## [Exercise directions]
All that is wanted is how many lines in the records below include the string "AuthDecisionStrategy".

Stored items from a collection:
*** Begin section ***

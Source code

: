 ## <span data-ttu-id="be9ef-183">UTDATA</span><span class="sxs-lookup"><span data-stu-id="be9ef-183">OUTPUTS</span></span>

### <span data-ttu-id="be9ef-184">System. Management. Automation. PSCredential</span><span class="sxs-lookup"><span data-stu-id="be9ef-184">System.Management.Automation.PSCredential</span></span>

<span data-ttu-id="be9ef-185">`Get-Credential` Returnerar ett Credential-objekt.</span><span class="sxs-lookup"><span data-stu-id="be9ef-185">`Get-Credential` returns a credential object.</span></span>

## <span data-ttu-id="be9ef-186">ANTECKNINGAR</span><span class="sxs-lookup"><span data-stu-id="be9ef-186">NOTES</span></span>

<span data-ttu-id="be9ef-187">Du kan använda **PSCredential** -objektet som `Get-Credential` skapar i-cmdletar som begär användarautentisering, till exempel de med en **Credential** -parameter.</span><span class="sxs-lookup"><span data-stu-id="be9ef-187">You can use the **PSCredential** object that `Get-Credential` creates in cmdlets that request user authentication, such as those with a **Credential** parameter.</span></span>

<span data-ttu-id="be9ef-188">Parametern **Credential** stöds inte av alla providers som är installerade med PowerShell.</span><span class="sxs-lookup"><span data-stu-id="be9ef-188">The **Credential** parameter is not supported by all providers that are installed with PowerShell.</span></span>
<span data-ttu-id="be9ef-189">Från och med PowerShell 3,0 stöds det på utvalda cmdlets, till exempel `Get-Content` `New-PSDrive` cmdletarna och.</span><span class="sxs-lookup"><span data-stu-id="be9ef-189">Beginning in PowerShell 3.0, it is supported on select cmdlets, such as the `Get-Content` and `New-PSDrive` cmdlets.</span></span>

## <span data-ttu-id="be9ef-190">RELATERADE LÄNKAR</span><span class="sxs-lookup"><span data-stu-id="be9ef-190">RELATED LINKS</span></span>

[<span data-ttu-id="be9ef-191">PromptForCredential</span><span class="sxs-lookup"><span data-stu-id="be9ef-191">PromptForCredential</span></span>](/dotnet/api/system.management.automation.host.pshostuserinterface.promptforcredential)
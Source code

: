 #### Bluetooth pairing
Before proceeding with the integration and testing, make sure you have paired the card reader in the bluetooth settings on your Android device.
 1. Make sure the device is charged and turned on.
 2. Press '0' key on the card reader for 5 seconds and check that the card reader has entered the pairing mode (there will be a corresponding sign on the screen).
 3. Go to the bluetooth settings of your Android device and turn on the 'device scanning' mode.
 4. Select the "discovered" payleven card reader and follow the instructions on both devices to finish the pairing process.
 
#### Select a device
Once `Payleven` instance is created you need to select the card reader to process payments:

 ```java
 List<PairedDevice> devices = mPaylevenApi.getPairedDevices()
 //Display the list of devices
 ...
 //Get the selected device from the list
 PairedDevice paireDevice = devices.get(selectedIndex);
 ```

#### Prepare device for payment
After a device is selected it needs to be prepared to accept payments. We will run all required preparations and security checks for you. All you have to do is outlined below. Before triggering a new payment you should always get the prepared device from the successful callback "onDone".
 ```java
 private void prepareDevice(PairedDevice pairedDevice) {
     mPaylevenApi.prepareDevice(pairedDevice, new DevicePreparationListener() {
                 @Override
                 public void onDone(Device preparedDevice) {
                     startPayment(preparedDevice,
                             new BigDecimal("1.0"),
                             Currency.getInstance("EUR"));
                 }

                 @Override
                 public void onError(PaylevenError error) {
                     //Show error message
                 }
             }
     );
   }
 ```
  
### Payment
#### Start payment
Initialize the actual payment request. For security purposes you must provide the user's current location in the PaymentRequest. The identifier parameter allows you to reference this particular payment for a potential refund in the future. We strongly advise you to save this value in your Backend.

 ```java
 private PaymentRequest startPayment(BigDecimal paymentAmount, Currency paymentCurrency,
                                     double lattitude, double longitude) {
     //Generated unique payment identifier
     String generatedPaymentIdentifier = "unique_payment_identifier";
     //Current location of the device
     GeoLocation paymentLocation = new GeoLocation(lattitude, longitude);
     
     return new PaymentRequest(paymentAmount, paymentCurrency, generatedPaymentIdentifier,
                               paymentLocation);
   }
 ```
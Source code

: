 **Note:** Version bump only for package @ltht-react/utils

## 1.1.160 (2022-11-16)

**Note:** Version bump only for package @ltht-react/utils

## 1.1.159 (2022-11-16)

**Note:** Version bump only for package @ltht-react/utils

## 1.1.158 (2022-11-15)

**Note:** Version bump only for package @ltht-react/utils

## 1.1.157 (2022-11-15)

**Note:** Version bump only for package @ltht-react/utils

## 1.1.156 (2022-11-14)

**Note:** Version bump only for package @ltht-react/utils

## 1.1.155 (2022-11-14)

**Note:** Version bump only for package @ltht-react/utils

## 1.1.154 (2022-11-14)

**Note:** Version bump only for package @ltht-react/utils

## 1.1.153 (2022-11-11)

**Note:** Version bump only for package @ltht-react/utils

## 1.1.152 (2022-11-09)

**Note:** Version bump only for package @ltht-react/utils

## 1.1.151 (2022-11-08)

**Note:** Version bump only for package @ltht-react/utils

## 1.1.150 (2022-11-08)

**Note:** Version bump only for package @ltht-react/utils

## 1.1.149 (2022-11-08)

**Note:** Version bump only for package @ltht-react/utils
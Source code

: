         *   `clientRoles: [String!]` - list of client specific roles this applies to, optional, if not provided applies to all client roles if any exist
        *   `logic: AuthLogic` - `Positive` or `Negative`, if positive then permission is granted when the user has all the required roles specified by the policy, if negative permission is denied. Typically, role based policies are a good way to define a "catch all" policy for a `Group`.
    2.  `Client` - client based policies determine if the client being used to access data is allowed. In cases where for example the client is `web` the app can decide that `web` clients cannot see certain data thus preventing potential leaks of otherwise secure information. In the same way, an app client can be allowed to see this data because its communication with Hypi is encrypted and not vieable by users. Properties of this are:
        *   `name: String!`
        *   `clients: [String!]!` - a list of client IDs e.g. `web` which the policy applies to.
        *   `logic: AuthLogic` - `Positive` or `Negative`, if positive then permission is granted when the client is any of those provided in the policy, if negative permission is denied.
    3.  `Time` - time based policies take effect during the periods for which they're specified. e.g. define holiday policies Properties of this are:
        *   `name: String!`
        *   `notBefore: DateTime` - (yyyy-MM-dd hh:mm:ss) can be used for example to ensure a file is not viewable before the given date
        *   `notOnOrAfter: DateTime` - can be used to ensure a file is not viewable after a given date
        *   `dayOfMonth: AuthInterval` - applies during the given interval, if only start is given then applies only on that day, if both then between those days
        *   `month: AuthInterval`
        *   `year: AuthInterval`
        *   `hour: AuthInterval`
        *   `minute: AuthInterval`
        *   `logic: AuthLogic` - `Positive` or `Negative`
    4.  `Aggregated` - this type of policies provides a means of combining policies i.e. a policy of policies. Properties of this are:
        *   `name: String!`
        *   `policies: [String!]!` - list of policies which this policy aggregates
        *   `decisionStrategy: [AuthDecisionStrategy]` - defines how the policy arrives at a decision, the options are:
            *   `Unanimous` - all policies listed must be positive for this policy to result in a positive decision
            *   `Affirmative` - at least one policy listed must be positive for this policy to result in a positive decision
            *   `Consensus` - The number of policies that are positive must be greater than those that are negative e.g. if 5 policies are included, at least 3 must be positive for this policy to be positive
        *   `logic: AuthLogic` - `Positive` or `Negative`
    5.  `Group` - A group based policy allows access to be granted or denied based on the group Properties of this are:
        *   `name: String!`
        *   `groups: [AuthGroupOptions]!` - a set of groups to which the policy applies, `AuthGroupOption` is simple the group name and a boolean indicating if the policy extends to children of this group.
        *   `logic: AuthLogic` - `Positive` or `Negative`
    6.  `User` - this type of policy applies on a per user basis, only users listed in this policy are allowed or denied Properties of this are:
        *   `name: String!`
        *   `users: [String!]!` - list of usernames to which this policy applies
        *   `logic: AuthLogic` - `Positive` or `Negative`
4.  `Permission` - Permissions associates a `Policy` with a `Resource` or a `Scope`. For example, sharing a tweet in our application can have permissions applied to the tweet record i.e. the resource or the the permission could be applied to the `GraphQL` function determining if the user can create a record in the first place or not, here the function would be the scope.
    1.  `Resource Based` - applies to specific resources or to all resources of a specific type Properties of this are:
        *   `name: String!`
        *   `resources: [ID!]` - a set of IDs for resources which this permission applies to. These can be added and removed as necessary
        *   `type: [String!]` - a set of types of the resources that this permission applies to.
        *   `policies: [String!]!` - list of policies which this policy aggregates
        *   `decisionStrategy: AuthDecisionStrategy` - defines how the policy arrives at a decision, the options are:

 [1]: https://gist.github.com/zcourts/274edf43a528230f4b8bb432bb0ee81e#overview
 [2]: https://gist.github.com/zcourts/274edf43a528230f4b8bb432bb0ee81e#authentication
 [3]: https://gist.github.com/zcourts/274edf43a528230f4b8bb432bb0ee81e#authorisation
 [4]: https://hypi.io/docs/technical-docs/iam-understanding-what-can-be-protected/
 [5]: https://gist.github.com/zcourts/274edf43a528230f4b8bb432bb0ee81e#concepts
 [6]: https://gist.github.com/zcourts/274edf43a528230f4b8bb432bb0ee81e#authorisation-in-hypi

*** End section ***

## [Task output]
2